The second component of the policy, the safeguard mechanism, is needed to control aggregate carbon pollution levels. It puts a restriction on overall carbon emissions. The details of this component have not been explained by the government, nor is it clear how this could be easily managed. It seems to require a regulating authority to visit the major pollution businesses and monitor their compliance.

Together the two components of the scheme seem like an old-fashioned environmental policy, of the type that was used in Europe in the 1960s to reduce industrial pollution. The characteristics of these schemes are that they can be effective, but costly. Indeed, analysis comparing Direct Action with an Emissions Trading Scheme (ETS) shows that Direct Action is far more costly for all carbon emissions targets except the achievement of small reductions.

After long negotiations the government has obtained the support of Clive Palmer to have the Direct Action legislation pass the Senate. One component of the deal with Mr Palmer is to have an enquiry into a future possible Emissions Trading Scheme (ETS). This seems a strange proviso, given that the government continues to announce that it will never introduce such a price policy.

In addition, exhaustive economic analysis of the various schemes has been completed over recent years, and it is unlikely that anything new would turn up. This analysis shows that an ETS is the most efficient, least-cost policy, and that to achieve significant emission reductions, Direct Action, by itself, would be very costly to the taxpayer.

Also, an ETS may eventually be forced on the Australian government as part of an international carbon emission reduction agreement.

Enter the Renewable Energy Target (RET), which the government has so far thankfully failed to abolish, despite rhetoric that it will do so. The purpose of the Renewable Energy Target (RET) is to encourage Australia to invest in renewable energy at reasonable cost. To date this objective has been so satisfactorily achieved that most analysts regard the RET as one of the Government’s most successful policies. Greenhouse gas emissions are falling, and under the RET Australia is likely to surpass the 2020 target of 20 per cent of power generated from renewable sources.

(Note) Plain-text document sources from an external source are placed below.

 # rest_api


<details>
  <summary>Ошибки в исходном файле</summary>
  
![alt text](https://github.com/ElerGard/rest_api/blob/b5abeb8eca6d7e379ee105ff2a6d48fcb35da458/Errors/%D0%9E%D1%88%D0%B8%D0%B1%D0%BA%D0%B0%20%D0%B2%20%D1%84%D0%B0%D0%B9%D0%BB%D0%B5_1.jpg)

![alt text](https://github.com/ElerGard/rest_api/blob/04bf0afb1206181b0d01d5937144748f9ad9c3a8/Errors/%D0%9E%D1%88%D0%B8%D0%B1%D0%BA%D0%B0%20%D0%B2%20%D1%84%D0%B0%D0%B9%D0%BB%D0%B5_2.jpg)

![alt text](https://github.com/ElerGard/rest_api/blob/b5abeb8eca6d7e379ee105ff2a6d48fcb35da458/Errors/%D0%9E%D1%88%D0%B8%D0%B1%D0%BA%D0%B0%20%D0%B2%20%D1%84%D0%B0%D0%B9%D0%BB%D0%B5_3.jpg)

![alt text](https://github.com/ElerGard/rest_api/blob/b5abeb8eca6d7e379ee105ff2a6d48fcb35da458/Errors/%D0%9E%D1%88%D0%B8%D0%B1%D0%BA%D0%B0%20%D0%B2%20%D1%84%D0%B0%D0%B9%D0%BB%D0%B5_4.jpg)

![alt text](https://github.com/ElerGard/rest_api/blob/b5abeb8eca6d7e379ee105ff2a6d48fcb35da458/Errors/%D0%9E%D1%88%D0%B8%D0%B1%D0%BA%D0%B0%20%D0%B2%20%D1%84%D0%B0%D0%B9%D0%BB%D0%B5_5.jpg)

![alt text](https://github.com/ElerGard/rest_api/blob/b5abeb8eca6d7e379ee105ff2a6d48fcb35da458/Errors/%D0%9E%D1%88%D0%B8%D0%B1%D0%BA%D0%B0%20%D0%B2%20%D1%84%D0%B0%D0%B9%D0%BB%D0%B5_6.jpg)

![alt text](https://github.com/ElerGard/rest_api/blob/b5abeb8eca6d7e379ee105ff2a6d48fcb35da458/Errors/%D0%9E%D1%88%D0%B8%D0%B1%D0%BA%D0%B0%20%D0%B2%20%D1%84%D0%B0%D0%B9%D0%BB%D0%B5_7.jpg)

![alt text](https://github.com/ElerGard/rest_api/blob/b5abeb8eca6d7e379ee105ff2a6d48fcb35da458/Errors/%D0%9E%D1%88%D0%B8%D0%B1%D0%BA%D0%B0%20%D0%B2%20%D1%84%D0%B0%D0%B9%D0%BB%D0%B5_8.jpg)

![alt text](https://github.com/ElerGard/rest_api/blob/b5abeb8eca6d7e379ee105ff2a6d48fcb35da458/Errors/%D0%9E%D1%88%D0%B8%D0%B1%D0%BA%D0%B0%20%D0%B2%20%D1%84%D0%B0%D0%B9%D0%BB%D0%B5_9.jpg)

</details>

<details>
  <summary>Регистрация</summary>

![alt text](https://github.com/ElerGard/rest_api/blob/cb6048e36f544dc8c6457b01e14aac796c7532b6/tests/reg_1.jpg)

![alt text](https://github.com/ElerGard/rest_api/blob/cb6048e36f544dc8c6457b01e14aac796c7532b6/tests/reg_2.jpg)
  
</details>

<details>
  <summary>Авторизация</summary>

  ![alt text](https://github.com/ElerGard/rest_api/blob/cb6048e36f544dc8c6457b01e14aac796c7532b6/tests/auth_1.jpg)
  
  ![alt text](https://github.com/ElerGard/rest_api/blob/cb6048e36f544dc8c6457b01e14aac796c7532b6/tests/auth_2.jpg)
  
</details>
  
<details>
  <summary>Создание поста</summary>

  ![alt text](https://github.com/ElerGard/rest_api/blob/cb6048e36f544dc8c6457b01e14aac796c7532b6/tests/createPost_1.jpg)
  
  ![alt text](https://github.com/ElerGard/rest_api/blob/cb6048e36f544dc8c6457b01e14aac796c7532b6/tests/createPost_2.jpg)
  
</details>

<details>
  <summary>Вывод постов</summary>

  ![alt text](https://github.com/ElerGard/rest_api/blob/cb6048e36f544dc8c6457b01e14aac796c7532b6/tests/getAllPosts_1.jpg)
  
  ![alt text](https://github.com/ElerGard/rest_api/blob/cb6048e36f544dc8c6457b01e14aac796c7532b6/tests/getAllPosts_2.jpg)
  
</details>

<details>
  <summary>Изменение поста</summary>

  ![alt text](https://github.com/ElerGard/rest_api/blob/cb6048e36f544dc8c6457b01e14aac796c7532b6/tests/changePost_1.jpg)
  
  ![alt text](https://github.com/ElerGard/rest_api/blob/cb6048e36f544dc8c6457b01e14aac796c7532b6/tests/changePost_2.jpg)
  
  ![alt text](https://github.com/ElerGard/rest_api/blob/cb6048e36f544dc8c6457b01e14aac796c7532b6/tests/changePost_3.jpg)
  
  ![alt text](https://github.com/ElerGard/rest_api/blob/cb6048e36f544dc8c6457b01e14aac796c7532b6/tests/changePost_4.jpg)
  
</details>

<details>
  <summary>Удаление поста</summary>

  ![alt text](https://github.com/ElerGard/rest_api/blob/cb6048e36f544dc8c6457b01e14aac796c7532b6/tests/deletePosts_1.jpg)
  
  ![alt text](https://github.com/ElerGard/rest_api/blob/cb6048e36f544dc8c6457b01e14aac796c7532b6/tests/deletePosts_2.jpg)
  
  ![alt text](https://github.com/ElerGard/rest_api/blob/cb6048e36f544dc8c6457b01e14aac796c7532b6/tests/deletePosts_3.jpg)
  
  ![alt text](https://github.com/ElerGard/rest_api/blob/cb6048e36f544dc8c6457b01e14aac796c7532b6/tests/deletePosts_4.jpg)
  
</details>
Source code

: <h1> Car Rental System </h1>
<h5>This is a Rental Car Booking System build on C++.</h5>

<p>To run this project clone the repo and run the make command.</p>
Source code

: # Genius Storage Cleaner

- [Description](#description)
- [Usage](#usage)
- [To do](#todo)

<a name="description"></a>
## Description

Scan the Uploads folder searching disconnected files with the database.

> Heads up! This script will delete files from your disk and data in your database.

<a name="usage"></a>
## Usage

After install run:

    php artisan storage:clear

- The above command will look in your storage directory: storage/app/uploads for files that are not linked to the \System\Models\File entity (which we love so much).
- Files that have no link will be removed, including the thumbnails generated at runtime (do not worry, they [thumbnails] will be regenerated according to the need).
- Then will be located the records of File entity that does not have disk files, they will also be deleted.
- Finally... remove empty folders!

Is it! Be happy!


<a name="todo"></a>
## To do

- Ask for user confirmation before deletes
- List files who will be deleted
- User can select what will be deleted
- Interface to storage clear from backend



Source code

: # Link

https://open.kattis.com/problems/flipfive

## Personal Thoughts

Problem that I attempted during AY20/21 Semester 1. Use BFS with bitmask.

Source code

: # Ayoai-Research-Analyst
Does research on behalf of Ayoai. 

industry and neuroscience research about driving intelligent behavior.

The impact of the RET has been to encourage investment in a wide range of non-polluting electricity generation from solar panels on household roofs to large-scale wind power stations. An amended RET could be used in conjunction with the safeguard mechanism component of the Direct Action policy. The RET would reduce the pressure on the safeguard mechanism, and thereby reduce the risk of a budget blowout of the Direct Action policy, which could occur once it moved to full operation entailing more ambitious greenhouse gas reduction objectives.